However, traditional Atrous Spatial Pyramid Pooling (ASPP) modules [25], used for capturing multi-scale contextual information, consume substantial GPU memory and inference time due to their dense dilated convolution operations when processing large-sized feature maps. Moreover, pure convolution operations often lack the ability to filter feature channel importance, leading to confusion between background noise and real crack features.

To address these issues, this paper proposes a multi-scale feature enhancement (Light-ASPP) module as the core Neck component connecting the Backbone and Head. This module integrates multi-receptive field perception, feature fusion, and attention mechanisms in an organic manner. While retaining the advantages of multi-scale context, it achieves context aggregation through a lighter multi-branch dilated convolution and global pooling combination, and introduces channel and spatial attention recalibration to suppress irrelevant responses.

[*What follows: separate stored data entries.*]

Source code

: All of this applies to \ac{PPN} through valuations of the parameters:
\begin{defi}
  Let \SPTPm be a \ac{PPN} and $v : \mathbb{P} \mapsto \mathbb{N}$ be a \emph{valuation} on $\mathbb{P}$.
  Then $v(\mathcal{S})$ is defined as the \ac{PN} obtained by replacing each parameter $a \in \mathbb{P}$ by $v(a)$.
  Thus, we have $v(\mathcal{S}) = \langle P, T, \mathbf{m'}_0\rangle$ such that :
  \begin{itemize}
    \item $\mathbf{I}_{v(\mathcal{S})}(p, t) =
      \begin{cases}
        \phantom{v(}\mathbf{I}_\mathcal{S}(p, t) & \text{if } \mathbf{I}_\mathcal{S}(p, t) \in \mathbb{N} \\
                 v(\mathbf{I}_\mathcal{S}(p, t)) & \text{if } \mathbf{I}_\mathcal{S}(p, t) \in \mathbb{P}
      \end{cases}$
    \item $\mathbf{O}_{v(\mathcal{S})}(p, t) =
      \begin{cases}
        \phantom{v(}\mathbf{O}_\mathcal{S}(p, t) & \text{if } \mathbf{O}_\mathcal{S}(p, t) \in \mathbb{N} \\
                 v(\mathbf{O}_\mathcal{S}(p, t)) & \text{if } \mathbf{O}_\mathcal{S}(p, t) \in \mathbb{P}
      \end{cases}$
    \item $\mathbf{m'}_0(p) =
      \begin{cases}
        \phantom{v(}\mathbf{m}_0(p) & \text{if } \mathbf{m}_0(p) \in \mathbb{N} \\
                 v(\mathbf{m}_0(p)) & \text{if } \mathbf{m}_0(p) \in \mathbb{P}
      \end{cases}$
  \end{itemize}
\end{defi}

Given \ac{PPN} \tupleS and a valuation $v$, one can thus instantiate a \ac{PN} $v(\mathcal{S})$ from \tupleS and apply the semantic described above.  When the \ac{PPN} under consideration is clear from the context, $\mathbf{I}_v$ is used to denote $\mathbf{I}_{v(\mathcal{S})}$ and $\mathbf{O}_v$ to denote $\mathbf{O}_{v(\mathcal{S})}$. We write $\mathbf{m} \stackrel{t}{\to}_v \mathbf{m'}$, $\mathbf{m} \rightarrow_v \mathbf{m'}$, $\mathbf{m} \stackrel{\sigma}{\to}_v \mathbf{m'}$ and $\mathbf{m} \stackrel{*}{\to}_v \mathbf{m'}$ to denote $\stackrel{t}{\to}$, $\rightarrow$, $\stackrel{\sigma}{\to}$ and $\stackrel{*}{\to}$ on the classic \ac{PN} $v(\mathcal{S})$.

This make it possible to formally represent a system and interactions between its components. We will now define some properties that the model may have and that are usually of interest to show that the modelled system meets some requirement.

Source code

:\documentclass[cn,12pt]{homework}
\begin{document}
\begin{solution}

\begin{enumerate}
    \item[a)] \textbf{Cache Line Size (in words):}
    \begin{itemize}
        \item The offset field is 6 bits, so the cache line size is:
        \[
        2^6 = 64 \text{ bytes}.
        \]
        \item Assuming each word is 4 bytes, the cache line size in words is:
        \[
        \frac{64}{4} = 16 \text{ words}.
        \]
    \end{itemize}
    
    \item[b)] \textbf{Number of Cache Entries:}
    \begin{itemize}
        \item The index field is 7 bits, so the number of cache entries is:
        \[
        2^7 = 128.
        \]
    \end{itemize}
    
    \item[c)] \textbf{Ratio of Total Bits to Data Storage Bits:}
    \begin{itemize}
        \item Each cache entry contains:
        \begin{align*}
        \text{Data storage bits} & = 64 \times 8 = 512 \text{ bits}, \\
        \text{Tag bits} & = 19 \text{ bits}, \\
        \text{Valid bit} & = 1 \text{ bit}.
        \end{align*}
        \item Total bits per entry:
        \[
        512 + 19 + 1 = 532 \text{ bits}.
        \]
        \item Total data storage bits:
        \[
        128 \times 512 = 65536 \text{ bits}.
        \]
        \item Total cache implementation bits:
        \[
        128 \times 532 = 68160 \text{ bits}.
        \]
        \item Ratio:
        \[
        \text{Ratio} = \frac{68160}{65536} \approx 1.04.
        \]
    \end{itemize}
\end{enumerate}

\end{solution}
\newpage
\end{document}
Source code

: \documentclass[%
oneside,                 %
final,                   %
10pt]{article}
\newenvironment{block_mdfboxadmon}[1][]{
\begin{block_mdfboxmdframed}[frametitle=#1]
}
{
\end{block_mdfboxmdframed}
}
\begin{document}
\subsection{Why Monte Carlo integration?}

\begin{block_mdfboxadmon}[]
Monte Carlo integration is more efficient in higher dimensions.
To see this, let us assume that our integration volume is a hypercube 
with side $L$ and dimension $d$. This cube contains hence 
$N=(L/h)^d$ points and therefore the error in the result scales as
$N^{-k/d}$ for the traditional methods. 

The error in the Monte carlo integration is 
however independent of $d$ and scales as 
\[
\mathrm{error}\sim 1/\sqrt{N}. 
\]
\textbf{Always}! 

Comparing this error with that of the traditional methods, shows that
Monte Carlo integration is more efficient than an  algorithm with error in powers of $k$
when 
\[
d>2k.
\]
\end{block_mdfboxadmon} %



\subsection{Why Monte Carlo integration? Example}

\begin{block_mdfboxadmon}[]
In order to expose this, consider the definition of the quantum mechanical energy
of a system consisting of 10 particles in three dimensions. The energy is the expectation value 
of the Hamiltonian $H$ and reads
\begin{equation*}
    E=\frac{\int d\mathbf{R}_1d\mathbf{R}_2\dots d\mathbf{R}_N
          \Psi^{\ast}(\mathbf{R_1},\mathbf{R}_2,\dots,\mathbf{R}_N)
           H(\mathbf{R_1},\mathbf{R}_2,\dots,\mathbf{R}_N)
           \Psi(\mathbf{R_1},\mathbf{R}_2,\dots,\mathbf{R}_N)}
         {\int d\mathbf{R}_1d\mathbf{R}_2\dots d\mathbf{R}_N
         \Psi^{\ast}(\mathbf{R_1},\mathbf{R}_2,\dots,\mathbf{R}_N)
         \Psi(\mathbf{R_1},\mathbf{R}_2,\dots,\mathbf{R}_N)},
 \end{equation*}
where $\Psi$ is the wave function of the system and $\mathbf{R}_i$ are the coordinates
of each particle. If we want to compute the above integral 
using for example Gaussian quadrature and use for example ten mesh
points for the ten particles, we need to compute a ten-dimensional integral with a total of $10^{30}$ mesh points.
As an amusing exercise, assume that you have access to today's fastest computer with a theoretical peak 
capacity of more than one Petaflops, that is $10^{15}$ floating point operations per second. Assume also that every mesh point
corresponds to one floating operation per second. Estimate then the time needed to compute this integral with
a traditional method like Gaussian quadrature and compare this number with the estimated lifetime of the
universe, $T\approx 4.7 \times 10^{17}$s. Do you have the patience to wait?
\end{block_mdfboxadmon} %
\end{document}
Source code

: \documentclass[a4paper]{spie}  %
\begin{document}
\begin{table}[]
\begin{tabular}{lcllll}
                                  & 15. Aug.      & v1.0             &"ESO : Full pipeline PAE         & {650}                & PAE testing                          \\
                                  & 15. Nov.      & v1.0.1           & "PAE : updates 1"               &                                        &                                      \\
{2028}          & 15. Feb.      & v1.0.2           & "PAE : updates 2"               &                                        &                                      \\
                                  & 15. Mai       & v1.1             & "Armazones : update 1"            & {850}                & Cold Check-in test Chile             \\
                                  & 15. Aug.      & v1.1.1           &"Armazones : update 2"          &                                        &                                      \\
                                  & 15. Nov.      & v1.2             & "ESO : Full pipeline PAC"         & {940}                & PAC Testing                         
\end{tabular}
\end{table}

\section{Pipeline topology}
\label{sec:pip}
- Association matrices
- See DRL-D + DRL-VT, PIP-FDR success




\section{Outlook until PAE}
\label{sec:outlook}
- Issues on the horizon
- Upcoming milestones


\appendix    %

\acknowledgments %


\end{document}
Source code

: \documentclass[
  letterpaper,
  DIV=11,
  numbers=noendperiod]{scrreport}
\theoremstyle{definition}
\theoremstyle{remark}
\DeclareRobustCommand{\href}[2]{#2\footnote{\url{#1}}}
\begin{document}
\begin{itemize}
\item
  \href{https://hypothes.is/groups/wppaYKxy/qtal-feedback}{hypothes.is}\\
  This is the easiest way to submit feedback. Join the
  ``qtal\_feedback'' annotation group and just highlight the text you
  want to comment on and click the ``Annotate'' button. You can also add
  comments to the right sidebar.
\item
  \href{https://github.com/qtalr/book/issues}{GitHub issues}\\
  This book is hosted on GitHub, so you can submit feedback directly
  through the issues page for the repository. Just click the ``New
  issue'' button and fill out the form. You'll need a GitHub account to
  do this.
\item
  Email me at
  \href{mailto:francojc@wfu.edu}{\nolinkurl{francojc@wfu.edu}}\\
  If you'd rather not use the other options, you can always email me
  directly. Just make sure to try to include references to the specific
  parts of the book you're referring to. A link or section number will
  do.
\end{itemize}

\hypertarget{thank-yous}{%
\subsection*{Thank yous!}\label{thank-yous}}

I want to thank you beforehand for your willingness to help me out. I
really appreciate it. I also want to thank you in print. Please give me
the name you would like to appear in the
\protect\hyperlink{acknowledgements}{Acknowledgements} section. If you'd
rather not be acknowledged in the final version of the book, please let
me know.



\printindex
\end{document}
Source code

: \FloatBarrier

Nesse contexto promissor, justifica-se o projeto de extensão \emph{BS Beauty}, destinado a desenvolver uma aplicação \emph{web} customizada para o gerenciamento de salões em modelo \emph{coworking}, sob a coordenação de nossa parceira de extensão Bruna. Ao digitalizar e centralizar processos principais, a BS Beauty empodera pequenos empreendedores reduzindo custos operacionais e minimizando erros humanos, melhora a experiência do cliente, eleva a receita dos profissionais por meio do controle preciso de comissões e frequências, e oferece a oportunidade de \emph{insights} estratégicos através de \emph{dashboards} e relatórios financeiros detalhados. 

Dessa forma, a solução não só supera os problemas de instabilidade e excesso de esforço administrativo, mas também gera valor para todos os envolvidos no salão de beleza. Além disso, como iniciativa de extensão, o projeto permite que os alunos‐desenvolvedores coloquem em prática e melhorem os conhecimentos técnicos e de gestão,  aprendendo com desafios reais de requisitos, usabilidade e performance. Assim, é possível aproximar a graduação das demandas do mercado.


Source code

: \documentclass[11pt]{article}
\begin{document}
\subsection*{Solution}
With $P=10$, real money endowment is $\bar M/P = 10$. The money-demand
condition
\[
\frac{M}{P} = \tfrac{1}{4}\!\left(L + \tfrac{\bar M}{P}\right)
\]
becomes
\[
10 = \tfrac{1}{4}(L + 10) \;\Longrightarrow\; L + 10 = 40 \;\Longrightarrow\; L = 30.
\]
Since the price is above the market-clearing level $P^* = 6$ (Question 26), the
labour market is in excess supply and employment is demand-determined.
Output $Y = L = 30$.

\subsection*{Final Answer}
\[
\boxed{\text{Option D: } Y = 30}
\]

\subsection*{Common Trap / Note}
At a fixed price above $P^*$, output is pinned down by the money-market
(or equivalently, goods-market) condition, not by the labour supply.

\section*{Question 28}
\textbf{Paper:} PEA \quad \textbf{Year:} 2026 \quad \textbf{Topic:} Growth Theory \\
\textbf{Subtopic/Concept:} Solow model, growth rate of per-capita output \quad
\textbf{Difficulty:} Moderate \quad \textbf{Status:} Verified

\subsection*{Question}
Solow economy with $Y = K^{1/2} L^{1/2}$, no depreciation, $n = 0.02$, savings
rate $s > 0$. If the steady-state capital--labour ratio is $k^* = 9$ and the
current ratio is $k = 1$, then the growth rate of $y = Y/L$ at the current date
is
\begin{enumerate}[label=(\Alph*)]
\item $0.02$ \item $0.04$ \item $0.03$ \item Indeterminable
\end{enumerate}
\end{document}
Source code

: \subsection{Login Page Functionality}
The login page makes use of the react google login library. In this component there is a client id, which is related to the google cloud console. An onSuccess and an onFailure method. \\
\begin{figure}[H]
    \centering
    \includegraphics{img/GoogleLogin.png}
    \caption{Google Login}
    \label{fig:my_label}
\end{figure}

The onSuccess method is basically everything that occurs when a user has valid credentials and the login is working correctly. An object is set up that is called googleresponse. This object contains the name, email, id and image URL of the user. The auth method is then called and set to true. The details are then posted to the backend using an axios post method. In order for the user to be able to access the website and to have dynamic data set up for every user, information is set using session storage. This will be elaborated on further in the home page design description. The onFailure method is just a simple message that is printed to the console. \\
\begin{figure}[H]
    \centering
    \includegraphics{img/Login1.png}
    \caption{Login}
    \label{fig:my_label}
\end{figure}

2.3.1. Lightweight Atrous Spatial Pyramid

As shown in Figure 4, the input feature is denoted as

Y_{1} \in R^{h \times w \times c}

. The module consists of four parallel branches:

Branch 1: 3 × 3 Dilated Convolution with dilation rate $d = 12$ , output $X_{1}$ ;
Branch 2: 1 × 1 Convolution, output $X_{2}$ ;
Branch 3: 3 × 3 Dilated Convolution with dilation rate $d = 6$ , output $X_{3}$ ;
Branch 4: Global Average Pooling followed by Upsampling to $h \times w$ , output $X_{4}$ .

The output of each branch is

h \times w \times c / 4

. The effective receptive field of the dilated convolution can be expressed as:

k_{eff} = k + (k - 1) (d - 1)

(8)

k

is the size of the convolutional kernel. This value denotes the effective kernel size of one dilated convolution layer, rather than the cumulative receptive field measured on the original input image after multiple network layers. The overall input-pixel receptive field depends on the full hierarchy, including previous convolutions, strides, and downsampling operations. By setting different dilation rates, the module achieves a larger contextual range without significantly increasing the number of parameters. This helps in semantic completion across crack fracture regions and suppresses local misjudgments caused by texture noise.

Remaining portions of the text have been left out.